This is originally describing the magnetic field generated by an electric current; however, it was soon found that it equally well describes the induced speeds caused by a vortex. The vortex is the bound vortex of the wing plus the free vortices trailing behind it. Integration over their length will give the induced speed at a given point. This speed is proportional to the inverse of the distance to the vortex squared. The vortex strength depends on air speed and span loading; the proportionality being with the inverse of flight speed, aircraft mass and the inverse of wingspan squared.

There is also a dependency of downwash speed with the inverse of air density at the altitude where the glider flies, but this will be canceled out when the effect at ground level is calculated. What is left is an inverse dependency on the local air density at ground level.

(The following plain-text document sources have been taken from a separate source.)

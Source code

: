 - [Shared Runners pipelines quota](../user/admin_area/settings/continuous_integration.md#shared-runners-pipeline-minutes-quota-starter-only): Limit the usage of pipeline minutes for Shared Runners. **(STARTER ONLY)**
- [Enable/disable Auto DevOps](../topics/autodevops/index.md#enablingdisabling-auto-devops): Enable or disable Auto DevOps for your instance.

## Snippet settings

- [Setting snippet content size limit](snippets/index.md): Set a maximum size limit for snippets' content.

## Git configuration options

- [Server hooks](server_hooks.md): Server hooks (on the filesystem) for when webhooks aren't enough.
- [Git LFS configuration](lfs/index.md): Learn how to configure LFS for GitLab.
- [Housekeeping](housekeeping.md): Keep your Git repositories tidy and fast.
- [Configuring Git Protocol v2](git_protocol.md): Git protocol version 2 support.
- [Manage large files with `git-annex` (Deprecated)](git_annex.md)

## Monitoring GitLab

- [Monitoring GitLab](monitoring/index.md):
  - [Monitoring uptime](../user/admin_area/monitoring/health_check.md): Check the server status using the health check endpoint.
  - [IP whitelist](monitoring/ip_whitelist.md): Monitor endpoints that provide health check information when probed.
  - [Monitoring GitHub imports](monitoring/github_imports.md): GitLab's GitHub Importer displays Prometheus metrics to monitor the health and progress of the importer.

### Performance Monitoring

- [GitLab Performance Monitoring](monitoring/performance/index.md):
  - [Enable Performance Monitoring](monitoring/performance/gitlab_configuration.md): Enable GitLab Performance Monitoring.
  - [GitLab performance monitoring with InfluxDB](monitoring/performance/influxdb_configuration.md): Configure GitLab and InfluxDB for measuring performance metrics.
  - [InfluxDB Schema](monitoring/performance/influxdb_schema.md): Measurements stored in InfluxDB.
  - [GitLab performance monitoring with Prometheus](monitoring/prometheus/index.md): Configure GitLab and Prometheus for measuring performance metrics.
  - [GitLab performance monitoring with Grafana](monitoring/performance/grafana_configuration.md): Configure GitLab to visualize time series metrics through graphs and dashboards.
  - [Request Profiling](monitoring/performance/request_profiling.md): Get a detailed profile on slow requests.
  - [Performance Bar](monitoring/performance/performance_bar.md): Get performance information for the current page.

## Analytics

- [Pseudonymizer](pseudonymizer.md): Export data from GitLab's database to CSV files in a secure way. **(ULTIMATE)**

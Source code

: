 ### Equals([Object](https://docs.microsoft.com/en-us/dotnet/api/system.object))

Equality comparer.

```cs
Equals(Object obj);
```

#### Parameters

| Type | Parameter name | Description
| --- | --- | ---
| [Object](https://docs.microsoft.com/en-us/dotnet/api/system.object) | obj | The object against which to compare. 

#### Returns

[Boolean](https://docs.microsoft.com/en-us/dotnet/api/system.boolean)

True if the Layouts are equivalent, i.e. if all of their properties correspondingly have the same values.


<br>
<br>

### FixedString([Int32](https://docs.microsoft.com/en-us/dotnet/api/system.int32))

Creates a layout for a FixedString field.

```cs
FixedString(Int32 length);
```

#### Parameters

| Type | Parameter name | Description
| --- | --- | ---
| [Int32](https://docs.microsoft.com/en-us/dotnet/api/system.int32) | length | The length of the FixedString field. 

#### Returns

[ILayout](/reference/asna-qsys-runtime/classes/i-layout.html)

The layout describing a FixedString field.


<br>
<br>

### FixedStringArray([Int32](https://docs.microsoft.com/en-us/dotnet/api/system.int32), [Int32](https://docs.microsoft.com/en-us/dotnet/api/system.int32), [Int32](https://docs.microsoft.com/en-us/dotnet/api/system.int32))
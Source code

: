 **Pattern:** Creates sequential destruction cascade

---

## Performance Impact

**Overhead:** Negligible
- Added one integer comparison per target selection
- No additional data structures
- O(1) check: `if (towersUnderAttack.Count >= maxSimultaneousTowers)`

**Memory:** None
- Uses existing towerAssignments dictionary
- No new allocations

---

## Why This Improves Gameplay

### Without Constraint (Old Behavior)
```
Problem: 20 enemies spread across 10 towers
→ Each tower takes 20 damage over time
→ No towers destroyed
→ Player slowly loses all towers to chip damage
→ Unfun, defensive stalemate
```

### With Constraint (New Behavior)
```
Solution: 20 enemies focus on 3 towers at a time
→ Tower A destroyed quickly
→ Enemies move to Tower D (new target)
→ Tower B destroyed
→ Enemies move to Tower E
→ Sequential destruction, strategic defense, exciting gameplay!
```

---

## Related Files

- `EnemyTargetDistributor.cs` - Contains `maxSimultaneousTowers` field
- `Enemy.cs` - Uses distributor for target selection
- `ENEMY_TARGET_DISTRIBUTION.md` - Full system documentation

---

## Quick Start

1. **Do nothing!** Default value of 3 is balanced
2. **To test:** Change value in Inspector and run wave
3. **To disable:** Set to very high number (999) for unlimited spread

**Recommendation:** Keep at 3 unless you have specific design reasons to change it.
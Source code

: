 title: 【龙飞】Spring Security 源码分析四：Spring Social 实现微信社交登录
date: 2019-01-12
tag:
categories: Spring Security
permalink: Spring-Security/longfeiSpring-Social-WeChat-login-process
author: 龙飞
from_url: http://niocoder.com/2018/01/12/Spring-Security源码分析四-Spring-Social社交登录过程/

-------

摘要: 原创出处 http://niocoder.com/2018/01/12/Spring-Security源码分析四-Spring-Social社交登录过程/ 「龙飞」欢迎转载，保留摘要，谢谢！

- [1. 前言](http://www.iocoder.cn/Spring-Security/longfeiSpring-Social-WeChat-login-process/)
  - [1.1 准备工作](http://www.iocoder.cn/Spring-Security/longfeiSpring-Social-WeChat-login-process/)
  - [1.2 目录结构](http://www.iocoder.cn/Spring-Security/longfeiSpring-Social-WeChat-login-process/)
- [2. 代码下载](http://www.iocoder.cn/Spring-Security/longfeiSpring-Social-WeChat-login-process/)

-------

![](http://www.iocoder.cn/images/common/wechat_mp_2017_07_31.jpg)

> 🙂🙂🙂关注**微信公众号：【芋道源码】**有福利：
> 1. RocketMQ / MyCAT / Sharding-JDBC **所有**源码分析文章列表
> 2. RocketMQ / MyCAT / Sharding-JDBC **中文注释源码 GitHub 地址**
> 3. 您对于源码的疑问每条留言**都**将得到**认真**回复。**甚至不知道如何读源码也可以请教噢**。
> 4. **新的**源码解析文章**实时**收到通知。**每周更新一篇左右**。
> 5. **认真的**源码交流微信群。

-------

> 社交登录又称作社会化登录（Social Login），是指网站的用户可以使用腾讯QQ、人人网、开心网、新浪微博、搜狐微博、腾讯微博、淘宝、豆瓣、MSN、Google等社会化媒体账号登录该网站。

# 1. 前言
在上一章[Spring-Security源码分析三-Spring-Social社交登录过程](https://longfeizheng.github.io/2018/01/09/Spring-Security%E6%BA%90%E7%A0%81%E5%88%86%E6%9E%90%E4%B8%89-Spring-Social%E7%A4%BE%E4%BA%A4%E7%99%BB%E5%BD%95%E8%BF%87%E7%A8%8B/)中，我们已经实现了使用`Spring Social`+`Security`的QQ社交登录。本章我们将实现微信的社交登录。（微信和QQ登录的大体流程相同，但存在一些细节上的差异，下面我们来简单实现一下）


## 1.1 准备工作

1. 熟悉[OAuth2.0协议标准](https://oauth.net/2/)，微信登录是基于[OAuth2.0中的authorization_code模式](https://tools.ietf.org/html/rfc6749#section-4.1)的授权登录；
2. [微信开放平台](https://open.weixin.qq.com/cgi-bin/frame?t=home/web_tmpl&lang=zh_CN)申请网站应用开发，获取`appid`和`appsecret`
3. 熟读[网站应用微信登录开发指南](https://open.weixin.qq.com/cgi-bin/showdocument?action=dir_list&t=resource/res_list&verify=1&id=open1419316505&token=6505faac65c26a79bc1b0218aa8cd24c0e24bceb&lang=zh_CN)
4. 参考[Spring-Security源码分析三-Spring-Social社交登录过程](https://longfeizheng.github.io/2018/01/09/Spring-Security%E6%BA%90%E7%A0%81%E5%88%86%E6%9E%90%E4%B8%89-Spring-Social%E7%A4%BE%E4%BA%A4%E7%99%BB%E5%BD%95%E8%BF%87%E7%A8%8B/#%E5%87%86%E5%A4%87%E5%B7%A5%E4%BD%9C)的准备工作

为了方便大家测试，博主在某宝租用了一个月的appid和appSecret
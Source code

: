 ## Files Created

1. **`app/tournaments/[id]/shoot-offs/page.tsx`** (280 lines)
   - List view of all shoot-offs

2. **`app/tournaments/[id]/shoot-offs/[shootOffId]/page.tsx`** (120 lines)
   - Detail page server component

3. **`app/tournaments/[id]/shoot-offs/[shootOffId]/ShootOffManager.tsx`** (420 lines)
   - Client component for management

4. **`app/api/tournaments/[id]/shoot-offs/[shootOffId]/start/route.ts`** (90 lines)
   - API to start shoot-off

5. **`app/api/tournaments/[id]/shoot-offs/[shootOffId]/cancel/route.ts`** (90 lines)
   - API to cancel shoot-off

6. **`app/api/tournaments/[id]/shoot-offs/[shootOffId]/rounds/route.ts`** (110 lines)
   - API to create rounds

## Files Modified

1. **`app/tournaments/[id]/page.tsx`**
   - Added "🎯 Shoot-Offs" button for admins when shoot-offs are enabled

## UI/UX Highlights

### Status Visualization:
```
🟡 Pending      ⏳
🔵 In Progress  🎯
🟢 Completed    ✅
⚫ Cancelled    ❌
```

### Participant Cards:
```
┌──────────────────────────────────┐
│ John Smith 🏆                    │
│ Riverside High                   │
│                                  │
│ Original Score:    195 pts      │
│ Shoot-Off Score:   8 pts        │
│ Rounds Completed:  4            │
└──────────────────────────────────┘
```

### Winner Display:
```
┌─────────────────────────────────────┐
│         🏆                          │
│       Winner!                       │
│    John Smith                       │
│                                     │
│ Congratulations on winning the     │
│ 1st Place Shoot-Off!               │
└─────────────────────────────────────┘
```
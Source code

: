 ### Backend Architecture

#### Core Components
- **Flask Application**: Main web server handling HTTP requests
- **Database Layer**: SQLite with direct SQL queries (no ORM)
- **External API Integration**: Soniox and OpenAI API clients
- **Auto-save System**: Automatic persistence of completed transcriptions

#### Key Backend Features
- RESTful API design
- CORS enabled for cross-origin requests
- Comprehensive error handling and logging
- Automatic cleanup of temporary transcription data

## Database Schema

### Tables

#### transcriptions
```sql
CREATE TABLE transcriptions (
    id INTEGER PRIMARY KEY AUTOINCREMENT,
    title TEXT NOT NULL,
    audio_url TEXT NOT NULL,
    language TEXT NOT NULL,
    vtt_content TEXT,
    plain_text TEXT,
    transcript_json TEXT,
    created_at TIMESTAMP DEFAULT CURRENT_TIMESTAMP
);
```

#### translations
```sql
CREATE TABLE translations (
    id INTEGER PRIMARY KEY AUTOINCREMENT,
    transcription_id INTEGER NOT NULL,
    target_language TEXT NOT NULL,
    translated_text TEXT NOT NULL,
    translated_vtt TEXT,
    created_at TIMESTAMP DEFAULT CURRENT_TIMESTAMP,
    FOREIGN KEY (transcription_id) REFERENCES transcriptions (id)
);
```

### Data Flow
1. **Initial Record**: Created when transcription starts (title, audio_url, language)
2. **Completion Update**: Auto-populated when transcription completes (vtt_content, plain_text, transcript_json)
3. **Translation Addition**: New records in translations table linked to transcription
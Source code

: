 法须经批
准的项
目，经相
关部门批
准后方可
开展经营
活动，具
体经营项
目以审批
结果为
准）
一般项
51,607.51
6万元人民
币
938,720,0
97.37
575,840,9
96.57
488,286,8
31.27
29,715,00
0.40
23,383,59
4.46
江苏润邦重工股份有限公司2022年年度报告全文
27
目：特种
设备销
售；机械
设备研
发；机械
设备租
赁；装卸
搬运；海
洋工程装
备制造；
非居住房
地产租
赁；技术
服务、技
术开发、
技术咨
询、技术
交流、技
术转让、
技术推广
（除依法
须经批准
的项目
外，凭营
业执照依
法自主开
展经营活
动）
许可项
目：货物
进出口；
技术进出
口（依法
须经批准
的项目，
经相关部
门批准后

Note that you will only get the induced speed, not the pressure from the Biot-Savart law. In order to calculate the pressure increase, you need to add the equation for the pressure rise of the downwash interfering with the ground. This pressure is proportional to the downwash speed squared and air density, so now all density effects are canceled out and you will be left with those factors for the pressure rise from an aircraft flying overhead:

  • the square of the induced downwash speed

which depends in turn on:

  • the inverse of height squared
  • aircraft mass
  • the inverse of wingspan squared
  • the inverse of flight speed

Note also that this does not consider viscous effects.

In order to know the limit of detectability, you also need to know the sensitivity of your measuring equipment.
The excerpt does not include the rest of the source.